What to work on =
Wherever the word "always" appears in a line of the data, that line should be copied.

*** Opening Data section ***

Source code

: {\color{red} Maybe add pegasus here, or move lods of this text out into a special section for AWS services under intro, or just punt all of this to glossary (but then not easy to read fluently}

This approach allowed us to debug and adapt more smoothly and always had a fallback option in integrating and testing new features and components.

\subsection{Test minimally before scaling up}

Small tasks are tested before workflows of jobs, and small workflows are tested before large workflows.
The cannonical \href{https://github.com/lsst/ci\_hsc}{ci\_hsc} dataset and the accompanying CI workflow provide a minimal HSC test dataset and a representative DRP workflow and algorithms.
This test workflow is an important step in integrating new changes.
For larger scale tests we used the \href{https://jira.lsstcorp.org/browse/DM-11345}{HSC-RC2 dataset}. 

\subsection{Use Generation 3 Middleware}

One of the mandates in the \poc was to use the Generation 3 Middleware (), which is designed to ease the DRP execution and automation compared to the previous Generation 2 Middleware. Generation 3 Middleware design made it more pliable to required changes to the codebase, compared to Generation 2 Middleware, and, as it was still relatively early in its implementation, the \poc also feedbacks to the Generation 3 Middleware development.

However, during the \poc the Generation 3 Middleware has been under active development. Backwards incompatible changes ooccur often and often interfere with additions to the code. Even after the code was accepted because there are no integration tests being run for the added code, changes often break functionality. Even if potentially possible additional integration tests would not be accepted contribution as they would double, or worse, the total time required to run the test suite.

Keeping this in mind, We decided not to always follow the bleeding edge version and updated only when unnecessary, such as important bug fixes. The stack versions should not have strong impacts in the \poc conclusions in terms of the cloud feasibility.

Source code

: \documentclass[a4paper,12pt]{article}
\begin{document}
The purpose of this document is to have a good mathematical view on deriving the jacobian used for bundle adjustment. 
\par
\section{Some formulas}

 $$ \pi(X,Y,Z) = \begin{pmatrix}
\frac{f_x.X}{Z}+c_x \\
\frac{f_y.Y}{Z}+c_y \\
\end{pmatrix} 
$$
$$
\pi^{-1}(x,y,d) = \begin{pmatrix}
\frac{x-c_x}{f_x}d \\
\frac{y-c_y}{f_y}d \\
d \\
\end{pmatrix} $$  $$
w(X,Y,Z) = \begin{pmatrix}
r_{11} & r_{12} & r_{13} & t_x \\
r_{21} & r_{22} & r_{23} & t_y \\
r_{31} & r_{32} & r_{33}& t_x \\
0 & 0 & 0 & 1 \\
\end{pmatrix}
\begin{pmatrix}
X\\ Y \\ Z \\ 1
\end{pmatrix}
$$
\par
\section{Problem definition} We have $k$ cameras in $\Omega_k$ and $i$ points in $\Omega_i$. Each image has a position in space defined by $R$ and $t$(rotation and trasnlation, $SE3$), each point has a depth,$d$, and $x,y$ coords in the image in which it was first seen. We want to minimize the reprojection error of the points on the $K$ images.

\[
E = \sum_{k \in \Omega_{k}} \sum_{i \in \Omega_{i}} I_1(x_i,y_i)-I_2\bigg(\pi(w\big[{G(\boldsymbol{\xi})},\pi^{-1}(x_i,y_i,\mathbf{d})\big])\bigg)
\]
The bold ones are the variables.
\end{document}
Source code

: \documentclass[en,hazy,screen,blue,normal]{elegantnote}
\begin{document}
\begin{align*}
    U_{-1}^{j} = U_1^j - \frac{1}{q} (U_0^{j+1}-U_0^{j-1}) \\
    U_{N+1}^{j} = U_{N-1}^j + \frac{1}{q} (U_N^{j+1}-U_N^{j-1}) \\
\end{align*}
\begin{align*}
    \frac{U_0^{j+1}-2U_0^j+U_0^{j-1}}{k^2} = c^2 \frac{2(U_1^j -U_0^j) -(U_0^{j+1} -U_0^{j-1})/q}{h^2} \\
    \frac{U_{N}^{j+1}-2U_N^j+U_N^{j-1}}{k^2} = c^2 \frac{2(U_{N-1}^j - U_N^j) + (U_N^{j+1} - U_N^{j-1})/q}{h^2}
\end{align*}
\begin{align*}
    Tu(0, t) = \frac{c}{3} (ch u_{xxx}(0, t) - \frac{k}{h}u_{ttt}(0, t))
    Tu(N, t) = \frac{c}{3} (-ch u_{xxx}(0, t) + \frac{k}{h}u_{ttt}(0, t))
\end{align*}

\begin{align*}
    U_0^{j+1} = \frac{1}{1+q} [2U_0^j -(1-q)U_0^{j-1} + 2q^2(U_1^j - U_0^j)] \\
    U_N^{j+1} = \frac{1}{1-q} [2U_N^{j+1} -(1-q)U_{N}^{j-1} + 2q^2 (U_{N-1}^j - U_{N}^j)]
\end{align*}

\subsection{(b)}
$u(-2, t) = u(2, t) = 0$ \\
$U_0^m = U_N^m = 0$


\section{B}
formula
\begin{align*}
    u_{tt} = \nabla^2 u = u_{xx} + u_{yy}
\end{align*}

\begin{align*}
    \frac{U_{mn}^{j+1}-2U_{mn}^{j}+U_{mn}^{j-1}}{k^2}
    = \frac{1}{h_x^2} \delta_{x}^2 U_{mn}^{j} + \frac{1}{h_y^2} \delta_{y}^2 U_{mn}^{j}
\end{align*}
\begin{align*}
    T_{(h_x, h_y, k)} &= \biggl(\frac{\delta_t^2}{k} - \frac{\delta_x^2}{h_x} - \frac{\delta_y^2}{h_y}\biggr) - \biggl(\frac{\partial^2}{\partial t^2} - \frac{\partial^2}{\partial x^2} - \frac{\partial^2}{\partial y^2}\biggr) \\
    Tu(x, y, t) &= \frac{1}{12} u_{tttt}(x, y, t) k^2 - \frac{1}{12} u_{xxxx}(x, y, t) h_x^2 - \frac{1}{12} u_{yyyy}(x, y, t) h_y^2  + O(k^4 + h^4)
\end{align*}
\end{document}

*** Closing Data section ***

Solution for this problem =
This approach allowed us to debug and adapt more smoothly and always had a fallback option in integrating and testing new features and components.
Keeping this in mind, We decided not to always follow the bleeding edge version and updated only when unnecessary, such as important bug fixes. The stack versions should not have strong impacts in the \poc conclusions in terms of the cloud feasibility.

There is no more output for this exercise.